Thursday, October 21, 2010

Financial Disclosures and Journal Authors: Enough Rhetoric

When President Obama signed the healthcare reform act into law, part of the legislation package included the Physicians Payment Sunshine Act. We’re all familiar with it. Sometime soon, Industry will have to make public its financial transactions with industry consultants.

So, why are the media still acting like every undisclosed transaction – especially ones that are years old -- between physician and industry is like an unheard-of immoral outrage? Case in point: the 2007 study showing that 25 of 32 consultants to medical device companies didn’t reveal their connections in published journal articles.

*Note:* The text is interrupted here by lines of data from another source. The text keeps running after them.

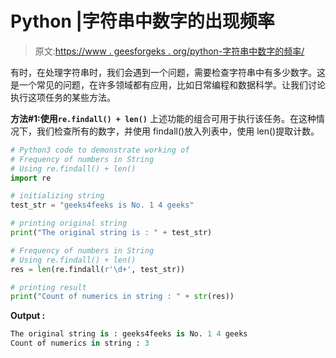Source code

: # Python |字符串中数字的出现频率

> 原文:[https://www . geesforgeks . org/python-字符串中数字的频率/](https://www.geeksforgeeks.org/python-frequency-of-numbers-in-string/)

有时，在处理字符串时，我们会遇到一个问题，需要检查字符串中有多少数字。这是一个常见的问题，在许多领域都有应用，比如日常编程和数据科学。让我们讨论执行这项任务的某些方法。

**方法#1:使用`re.findall() + len()`**
上述功能的组合可用于执行该任务。在这种情况下，我们检查所有的数字，并使用 findall()放入列表中，使用 len()提取计数。

```py
# Python3 code to demonstrate working of 
# Frequency of numbers in String
# Using re.findall() + len()
import re

# initializing string
test_str = "geeks4feeks is No. 1 4 geeks"

# printing original string
print("The original string is : " + test_str)

# Frequency of numbers in String
# Using re.findall() + len()
res = len(re.findall(r'\d+', test_str))

# printing result 
print("Count of numerics in string : " + str(res)) 
```

**Output :**

```py
The original string is : geeks4feeks is No. 1 4 geeks
Count of numerics in string : 3

```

Those connections were worth millions, the Times says.

A constant critic of the industry-thought leader connection was quoted as saying that the study was “one more indication of the widespread corruption of the medical profession by industry money.”

It’s not clear from the article how many journals were involved in the study. The study apparently doesn’t name individual doctors or their articles. Two journal editors were quoted, each saying that yes, they must get stricter on disclosures. We’re not sure how these journals are funded, but if those sources are medical device companies, it won’t be easy biting the hand that feeds them.

We support transparency – our blog readers know this.

We do not support incomplete journalistic reporting – a check on even some of these journals in 2008, 2009, and 2010 would have rounded out the story. What were their disclosure records then? Did disclosure improve, stay the same, get worse? Is there a basis for comparison? If this record check did happen, it’s not mentioned in the Times article.

The article quotes the study’s author as saying he didn’t “know how often the journals required disclosures in 2008, but he said the lack of results showed ‘a broken system’ regardless of who was to blame.”

Physicians have battled over the question of financial disclosure for years – this NEJM editorial is from 1993.

Again, the unintended consequences of this constant, where-is-this-getting-us criticism: The effect on physician education! Physicians need to be educated in the latest research, newest drugs, newest medical devices. Industry use to be a trusted source of that information. Could we tone down the rhetoric, and begin a conversation?  We have to figure out solutions that improve healthcare overall and continue to recognize the value of medical innovation.